## PROMPT
Look through the entries below and return all lines including the word "textcolor".

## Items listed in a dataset
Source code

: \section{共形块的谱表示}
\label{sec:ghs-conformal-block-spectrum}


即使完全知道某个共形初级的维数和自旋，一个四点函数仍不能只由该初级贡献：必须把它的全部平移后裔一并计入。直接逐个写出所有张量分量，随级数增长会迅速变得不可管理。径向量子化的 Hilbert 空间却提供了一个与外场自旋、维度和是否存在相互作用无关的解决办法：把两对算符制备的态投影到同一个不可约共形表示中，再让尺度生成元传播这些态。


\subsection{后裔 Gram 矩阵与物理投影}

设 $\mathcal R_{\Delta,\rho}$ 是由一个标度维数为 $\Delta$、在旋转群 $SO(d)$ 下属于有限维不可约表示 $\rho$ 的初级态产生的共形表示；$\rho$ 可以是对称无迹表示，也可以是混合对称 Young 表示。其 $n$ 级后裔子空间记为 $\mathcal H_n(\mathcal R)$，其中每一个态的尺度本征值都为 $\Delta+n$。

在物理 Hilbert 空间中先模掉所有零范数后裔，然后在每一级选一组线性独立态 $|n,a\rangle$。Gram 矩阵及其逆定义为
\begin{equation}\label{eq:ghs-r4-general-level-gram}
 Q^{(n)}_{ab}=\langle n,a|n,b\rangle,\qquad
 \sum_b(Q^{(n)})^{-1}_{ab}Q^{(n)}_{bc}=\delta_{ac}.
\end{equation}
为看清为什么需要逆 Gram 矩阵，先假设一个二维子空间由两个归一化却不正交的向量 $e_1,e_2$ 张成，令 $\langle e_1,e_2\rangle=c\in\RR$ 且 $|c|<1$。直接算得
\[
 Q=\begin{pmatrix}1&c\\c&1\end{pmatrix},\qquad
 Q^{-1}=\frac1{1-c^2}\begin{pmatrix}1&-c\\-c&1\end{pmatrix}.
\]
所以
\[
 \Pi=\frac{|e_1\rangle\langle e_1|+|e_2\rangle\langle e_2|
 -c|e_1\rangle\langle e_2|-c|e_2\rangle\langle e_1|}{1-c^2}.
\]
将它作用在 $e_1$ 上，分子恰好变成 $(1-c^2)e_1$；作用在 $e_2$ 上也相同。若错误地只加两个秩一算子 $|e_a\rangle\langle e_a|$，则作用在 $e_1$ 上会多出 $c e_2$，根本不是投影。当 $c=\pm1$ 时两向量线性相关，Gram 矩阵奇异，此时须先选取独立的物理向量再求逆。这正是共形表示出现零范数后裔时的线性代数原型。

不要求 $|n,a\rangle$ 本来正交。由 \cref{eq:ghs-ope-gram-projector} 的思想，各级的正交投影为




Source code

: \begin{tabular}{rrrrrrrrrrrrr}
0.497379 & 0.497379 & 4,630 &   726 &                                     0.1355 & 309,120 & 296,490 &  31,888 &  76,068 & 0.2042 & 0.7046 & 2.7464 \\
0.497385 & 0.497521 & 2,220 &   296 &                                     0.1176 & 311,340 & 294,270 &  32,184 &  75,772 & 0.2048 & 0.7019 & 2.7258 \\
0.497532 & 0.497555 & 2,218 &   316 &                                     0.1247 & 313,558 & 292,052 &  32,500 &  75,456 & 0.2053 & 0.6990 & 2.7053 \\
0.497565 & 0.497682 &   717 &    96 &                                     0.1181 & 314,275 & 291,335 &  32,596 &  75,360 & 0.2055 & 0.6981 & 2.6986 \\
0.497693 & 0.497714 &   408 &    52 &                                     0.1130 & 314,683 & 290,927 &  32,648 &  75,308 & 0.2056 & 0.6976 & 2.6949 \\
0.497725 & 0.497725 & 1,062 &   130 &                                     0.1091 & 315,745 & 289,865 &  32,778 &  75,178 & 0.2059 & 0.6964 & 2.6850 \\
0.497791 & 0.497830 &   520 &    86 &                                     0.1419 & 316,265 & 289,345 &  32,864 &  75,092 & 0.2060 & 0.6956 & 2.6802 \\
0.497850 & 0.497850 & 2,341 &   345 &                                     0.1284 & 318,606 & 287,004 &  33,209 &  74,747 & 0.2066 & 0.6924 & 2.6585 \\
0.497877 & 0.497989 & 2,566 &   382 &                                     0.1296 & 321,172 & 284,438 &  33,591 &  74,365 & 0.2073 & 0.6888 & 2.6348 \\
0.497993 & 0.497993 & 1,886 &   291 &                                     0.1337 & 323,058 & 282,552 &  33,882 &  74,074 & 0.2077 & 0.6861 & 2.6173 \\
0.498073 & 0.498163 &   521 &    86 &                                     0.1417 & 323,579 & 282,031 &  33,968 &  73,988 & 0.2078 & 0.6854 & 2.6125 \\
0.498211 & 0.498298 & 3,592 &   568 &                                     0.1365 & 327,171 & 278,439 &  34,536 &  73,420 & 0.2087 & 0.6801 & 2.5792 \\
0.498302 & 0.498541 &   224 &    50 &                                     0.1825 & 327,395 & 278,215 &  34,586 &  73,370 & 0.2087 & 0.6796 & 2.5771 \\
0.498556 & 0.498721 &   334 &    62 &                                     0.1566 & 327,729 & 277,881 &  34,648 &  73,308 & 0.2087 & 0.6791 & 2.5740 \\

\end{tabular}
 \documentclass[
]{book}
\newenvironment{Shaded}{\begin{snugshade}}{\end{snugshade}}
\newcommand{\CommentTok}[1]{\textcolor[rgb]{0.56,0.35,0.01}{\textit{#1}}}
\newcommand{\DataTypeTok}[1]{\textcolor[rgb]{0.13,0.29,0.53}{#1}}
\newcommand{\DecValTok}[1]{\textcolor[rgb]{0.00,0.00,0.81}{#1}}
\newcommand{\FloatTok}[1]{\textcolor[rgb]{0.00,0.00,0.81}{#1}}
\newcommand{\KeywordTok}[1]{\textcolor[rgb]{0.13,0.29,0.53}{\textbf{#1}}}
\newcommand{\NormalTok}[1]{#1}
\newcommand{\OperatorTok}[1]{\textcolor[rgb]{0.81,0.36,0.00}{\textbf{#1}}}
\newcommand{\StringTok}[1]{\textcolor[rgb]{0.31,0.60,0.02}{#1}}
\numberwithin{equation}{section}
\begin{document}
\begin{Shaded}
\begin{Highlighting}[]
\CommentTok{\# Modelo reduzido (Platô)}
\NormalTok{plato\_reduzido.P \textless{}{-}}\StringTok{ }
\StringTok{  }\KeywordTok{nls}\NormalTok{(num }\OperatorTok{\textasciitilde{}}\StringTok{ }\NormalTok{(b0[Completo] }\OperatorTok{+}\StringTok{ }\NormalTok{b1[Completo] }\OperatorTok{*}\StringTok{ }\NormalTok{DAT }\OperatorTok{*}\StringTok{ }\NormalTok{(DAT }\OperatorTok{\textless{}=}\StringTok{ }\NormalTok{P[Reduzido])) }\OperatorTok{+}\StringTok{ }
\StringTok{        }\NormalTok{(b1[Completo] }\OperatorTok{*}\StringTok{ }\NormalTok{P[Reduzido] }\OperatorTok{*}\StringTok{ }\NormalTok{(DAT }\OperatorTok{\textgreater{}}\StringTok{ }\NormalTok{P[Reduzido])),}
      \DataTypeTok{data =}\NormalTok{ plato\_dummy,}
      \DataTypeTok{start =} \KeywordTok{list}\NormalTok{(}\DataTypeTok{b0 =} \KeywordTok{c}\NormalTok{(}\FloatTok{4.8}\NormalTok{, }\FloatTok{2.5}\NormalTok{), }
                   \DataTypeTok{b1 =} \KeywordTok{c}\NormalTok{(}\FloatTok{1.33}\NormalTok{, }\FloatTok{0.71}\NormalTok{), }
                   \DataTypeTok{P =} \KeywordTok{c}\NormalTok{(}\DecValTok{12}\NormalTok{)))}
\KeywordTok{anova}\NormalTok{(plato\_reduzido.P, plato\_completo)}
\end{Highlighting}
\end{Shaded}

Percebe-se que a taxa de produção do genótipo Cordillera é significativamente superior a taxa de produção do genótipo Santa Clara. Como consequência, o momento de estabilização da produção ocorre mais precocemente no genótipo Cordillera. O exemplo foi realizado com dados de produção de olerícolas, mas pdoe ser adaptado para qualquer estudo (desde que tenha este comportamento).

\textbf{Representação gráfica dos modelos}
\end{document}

## RESPONSE TO THIS EXERCISE
\newcommand{\CommentTok}[1]{\textcolor[rgb]{0.56,0.35,0.01}{\textit{#1}}}
\newcommand{\DataTypeTok}[1]{\textcolor[rgb]{0.13,0.29,0.53}{#1}}
\newcommand{\DecValTok}[1]{\textcolor[rgb]{0.00,0.00,0.81}{#1}}
\newcommand{\FloatTok}[1]{\textcolor[rgb]{0.00,0.00,0.81}{#1}}
\newcommand{\KeywordTok}[1]{\textcolor[rgb]{0.13,0.29,0.53}{\textbf{#1}}}
\newcommand{\OperatorTok}[1]{\textcolor[rgb]{0.81,0.36,0.00}{\textbf{#1}}}
\newcommand{\StringTok}[1]{\textcolor[rgb]{0.31,0.60,0.02}{#1}}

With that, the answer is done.